- Coinbase CEO says even the most gullible shouldn’t believe him
- SBF is full of shit about how margin trading works, says Powell
After the FTX implosion, its co-founder and CEO Sam Bankman-Fried (SBF) remained out of bounds for some time before he made public appearances and claimed that he and his team made an accounting error that resulted in the loss of $8 billion.
Stolen Customer money
But only a few may have accepted SBF’s explanation and Coinbase CEO Brian Armstrong is certainly not among them. In a tweet on Sunday, Armstrong called out his innocence.
“I don’t care how messy your accounting is (or how rich you are) – you’re definitely going to notice if you find an extra $8B to spend. Even the most gullible person should not believe Sam’s claim that this was an accounting error,” his tweet read.
The Coinbase CEO further added, “It’s stolen customer money used in his hedge fund, plain and simple.”
Greed and Self-Interest
In a series of tweets on November 10, former Kraken CEO Jesse Powell said SBF is not an example of aiming high and failing but one that of greed and self-interest.
On December 3, he once again called out SBF’s bluff. “SBF is completely full of shit about how margin trading works. He’s saying that the whole exchange operated on a net account equity model and anybody could borrow anything (in any amount?) from client funds or from nowhere. That’s not how it should work,” he wrote.

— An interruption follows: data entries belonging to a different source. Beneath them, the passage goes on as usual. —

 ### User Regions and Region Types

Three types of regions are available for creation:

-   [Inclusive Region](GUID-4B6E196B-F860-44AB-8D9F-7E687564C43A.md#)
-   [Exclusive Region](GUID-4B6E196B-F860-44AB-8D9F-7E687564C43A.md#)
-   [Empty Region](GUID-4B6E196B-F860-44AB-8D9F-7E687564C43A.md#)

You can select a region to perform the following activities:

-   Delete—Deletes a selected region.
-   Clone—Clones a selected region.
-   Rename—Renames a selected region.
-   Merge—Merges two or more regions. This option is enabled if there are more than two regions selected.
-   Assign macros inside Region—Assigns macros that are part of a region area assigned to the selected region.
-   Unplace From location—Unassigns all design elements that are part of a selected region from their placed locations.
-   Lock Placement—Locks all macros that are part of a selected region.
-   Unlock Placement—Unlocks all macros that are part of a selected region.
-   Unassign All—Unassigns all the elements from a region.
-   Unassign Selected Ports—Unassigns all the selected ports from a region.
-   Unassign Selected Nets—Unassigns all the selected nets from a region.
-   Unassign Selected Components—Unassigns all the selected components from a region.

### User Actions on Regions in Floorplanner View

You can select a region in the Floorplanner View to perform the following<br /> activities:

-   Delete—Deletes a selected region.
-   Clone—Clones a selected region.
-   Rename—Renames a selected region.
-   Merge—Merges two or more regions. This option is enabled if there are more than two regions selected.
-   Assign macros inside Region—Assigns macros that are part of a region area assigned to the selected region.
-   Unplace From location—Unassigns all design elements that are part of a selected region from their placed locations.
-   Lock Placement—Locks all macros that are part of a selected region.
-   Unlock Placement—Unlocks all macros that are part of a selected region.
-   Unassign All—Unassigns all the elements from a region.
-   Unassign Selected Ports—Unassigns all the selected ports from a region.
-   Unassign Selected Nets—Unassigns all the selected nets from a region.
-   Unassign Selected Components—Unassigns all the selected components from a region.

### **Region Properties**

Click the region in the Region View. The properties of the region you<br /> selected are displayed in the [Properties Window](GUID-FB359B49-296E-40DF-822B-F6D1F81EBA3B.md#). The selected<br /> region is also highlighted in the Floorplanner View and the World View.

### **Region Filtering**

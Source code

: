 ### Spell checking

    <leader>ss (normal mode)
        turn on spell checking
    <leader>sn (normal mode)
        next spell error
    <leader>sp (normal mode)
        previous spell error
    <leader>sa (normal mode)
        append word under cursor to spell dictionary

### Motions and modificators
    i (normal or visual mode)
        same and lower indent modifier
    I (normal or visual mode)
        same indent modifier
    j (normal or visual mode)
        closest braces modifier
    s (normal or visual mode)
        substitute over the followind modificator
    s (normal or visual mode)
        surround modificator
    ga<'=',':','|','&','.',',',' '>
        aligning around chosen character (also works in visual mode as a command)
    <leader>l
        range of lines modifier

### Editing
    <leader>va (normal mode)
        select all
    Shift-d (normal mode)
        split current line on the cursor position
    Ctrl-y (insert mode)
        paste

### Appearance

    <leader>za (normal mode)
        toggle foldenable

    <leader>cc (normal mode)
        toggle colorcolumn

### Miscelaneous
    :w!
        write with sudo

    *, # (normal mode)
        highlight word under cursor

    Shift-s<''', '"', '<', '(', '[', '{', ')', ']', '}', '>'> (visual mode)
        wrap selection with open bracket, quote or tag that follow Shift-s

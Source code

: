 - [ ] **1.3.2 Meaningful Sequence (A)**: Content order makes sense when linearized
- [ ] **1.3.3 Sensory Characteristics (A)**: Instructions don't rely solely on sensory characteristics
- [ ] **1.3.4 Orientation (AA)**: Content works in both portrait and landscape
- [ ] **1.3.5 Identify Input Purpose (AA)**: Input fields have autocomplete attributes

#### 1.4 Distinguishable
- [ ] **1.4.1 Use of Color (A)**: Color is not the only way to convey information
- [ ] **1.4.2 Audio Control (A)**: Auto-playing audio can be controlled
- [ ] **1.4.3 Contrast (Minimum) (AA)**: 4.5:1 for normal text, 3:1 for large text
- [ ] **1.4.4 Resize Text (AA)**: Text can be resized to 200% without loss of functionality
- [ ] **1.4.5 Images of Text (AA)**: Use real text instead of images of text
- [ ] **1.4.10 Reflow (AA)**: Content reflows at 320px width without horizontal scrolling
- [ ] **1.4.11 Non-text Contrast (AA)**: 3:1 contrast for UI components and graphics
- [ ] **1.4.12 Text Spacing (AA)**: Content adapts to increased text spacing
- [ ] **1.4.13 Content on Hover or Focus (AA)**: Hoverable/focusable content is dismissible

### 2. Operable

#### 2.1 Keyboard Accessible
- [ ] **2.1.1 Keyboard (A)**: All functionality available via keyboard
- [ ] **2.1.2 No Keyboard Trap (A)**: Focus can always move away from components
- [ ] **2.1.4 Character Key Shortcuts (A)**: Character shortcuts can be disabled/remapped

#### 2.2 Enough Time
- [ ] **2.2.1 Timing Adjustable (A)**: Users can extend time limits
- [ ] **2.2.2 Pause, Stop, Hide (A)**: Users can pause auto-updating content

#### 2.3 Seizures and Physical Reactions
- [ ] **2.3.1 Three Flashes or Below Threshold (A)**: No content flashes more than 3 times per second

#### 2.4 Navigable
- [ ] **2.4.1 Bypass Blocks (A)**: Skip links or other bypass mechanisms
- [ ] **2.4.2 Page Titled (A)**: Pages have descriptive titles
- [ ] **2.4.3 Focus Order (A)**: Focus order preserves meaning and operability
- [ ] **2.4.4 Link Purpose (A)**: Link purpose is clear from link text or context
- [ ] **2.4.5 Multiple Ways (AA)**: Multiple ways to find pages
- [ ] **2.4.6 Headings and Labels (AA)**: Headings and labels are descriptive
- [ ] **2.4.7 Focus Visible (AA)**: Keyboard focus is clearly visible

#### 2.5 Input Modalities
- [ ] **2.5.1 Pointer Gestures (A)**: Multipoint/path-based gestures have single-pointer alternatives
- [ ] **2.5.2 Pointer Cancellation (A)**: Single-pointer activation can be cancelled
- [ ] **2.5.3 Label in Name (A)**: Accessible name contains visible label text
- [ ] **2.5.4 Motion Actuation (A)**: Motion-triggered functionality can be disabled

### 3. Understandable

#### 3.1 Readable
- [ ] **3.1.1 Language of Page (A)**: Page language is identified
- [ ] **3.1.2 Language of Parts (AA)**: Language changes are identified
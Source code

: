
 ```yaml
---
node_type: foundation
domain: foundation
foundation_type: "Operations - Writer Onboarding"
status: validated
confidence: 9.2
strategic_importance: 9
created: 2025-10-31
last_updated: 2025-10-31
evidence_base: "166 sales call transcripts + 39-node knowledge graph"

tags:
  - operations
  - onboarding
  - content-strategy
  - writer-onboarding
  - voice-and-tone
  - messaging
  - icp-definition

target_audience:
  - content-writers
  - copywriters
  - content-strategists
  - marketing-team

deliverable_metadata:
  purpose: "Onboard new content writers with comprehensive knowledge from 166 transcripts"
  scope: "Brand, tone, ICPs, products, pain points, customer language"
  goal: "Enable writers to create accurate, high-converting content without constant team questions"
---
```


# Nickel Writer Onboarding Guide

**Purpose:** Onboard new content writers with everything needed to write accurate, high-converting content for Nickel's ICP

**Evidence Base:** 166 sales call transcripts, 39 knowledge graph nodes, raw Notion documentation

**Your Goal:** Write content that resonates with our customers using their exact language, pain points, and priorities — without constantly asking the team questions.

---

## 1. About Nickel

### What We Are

Powell pointed out that borrowing BTC from customers’ funds vs FTT at market price is not a risk but a fraud.
“It all added up if you counted negative balances as 100% recoverable” WTF!? No, dude. Borrowing 10,000 BTC from client balances vs FTT at “mark-to-market” is not just bad risk management. It is obfuscated fraud. The only diff between SBF & Madoff is Madoff didn’t have a token, he said in another tweet.